Charters, career tech would get boost from school bond

Charters, career tech would get boost from school bond

(Calif.) Hundreds of millions of dollars would be reserved for building or remodeling charter schools and career-technical education facilities under terms of a school construction bond measure set to go before voters next year.

The initiative would also create a new school facilities account and authorize the state to issue and sell $9 billion worth of bonds to finance both K-12 and community college construction projects.

Secretary of State Alex Padilla announced Friday that the measure’s backers – a coalition of school facilities advocates and construction trade groups – had turned in enough valid voter signatures to qualify it for the November 2016 General Election ballot.

“The statewide school bond will continue the successful partnership between local and state government to build new and modernize existing schools – while also maintaining local control of school construction dollars,” said Jenny Hannah, chief facilities officer for the Kern County Superintendent of Schools, said in a statement.

Hannah also serves as chair of the Coalition for Adequate School Housing which, with the California Building Industry Association, financed the effort to get the measure on the 2016 ballot after several state legislative attempts were squelched by Gov. Jerry Brown.

The fiscally-prudent governor has for several years pushed for less of a state role in financing school construction but, in the absence of a better funding mechanism, bond advocates outside the Legislature have kept up the fight to salvage the School Facilities Program.

Voters have approved more than $35 billion in construction bonds for K-14 schools since 1998 – the most recent for $10.4 billion in 2006. Nearly all of these funds have been doled out but the state agency in charge of the program continues to maintain a huge back-log of school projects seeking state assistance. A 2014 report from school facilities experts at UC Berkeley estimated a statewide need for nearly $17 billion in new school construction and repairs.

The so-called “Kindergarten Through Community College Public Education Facilities Bond Act of 2016” would provide K-12 school’s $6 billion – half for new construction; half for modernization projects. Another $2 billion would go to pay for community college facilities while the remaining $1 billion would be halved between charter schools and a fund for career-technical education facilities.

The initiative calls for the creation of a new account – the 2016 State School Facilities Fund – from which the board responsible for overseeing the state’s school construction program may allocate matching grants to districts. The measure also specifies projects that qualify as “modernization” to include roof replacements, purchase and installation of air conditioning and insulation, school security and playground safety, and removal of hazardous materials such as asbestos.

“Studies show that 13,000 jobs are created for each $1 billion of state infrastructure investment,” reads the text of the measure. “Investments made through [this act] will [also] provide for career technical education facilities to provide job training for many Californians and veterans who face challenges in completing their education and re-entering the workforce.”

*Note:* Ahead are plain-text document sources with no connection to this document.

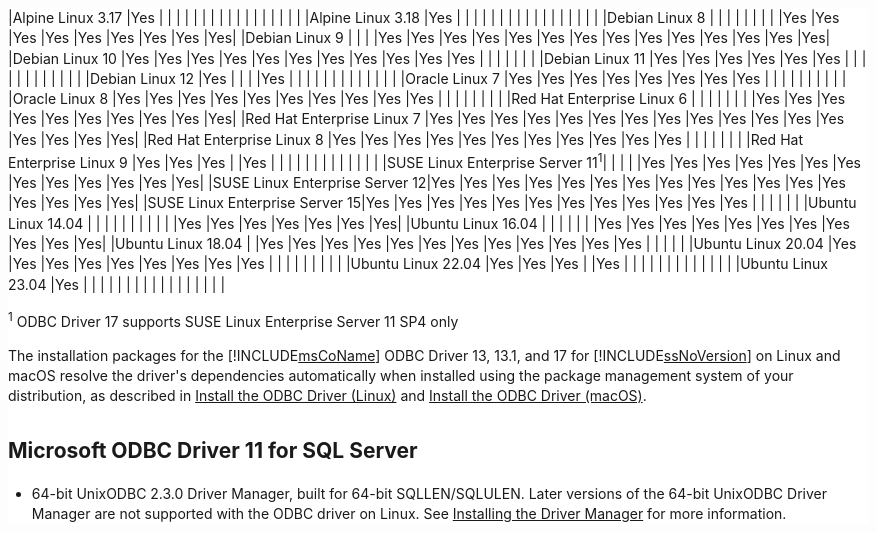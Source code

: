|Alpine Linux 3.17              |Yes |    |    |    |    |    |    |    |    |    |    |    |    |    |    |    |   |
|Alpine Linux 3.18              |Yes |    |    |    |    |    |    |    |    |    |    |    |    |    |    |    |   |
|Debian Linux 8                 |    |    |    |    |    |    |    |    |Yes |Yes |Yes |Yes |Yes |Yes |Yes |Yes |Yes|
|Debian Linux 9                 |    |    |    |Yes |Yes |Yes |Yes |Yes |Yes |Yes |Yes |Yes |Yes |Yes |Yes |Yes |Yes|
|Debian Linux 10                |Yes |Yes |Yes |Yes |Yes |Yes |Yes |Yes |Yes |Yes |Yes |    |    |    |    |    |   |
|Debian Linux 11                |Yes |Yes |Yes |Yes |Yes |Yes |    |    |    |    |    |    |    |    |    |    |   |
|Debian Linux 12                |Yes |    |    |    |Yes |    |    |    |    |    |    |    |    |    |    |    |   |
|Oracle Linux 7                 |Yes |Yes |Yes |Yes |Yes |Yes |Yes |Yes |    |    |    |    |    |    |    |    |   |
|Oracle Linux 8                 |Yes |Yes |Yes |Yes |Yes |Yes |Yes |Yes |Yes |Yes |    |    |    |    |    |    |   |
|Red Hat Enterprise Linux 6     |    |    |    |    |    |    |    |Yes |Yes |Yes |Yes |Yes |Yes |Yes |Yes |Yes |Yes|
|Red Hat Enterprise Linux 7     |Yes |Yes |Yes |Yes |Yes |Yes |Yes |Yes |Yes |Yes |Yes |Yes |Yes |Yes |Yes |Yes |Yes|
|Red Hat Enterprise Linux 8     |Yes |Yes |Yes |Yes |Yes |Yes |Yes |Yes |Yes |Yes |Yes |    |    |    |    |    |   |
|Red Hat Enterprise Linux 9     |Yes |Yes |Yes |    |Yes |    |    |    |    |   |    |    |    |    |    |    |   |
|SUSE Linux Enterprise Server 11<sup>1</sup>|    |    |    |    |Yes |Yes |Yes |Yes |Yes |Yes |Yes |Yes |Yes |Yes |Yes |Yes |Yes|
|SUSE Linux Enterprise Server 12|Yes |Yes |Yes |Yes |Yes |Yes |Yes |Yes |Yes |Yes |Yes |Yes |Yes |Yes |Yes |Yes |Yes|
|SUSE Linux Enterprise Server 15|Yes |Yes |Yes |Yes |Yes |Yes |Yes |Yes |Yes |Yes |Yes |Yes |    |    |    |    |   |
|Ubuntu Linux 14.04             |    |    |    |    |    |    |    |    |    |    |Yes |Yes |Yes |Yes |Yes |Yes |Yes|
|Ubuntu Linux 16.04             |    |    |    |    |    |    |Yes |Yes |Yes |Yes |Yes |Yes |Yes |Yes |Yes |Yes |Yes|
|Ubuntu Linux 18.04             |    |Yes |Yes |Yes |Yes |Yes |Yes |Yes |Yes |Yes |Yes |Yes |Yes |    |    |    |   |
|Ubuntu Linux 20.04             |Yes |Yes |Yes |Yes |Yes |Yes |Yes |Yes |Yes |    |    |    |    |    |    |    |   |
|Ubuntu Linux 22.04             |Yes |Yes |Yes |    |Yes |    |    |    |    |    |    |    |    |    |    |    |   |
|Ubuntu Linux 23.04             |Yes |    |    |    |    |    |    |    |    |    |    |    |    |    |    |    |   |

<sup>1</sup> ODBC Driver 17 supports SUSE Linux Enterprise Server 11 SP4 only

The installation packages for the [!INCLUDE[msCoName](../../../includes/msconame-md.md)] ODBC Driver 13, 13.1, and 17 for [!INCLUDE[ssNoVersion](../../../includes/ssnoversion-md.md)] on Linux and macOS resolve the driver's dependencies automatically when installed using the package management system of your distribution, as described in [Install the ODBC Driver (Linux)](installing-the-microsoft-odbc-driver-for-sql-server.md) and [Install the ODBC Driver (macOS)](install-microsoft-odbc-driver-sql-server-macos.md).

## Microsoft ODBC Driver 11 for SQL Server  
  
* 64-bit UnixODBC 2.3.0 Driver Manager, built for 64-bit SQLLEN/SQLULEN. Later versions of the 64-bit UnixODBC Driver Manager are not supported with the ODBC driver on Linux. See [Installing the Driver Manager](../../../connect/odbc/linux-mac/installing-the-driver-manager.md) for more information.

While state voters tend to overwhelming approve bond packages to finance school construction, this latest measure could come up against another school-revenue initiative in 2016.

Last week, a coalition of education and other groups, including the California Teachers Association, announced its intent to qualify a measure for the same ballot that would extend temporary tax increases set to expire in 2018. That revenue source, created by the voter-approved Proposition 30 in 2012, allowed Brown to stabilize the state’s budget and provide billions in additional funding to public schools.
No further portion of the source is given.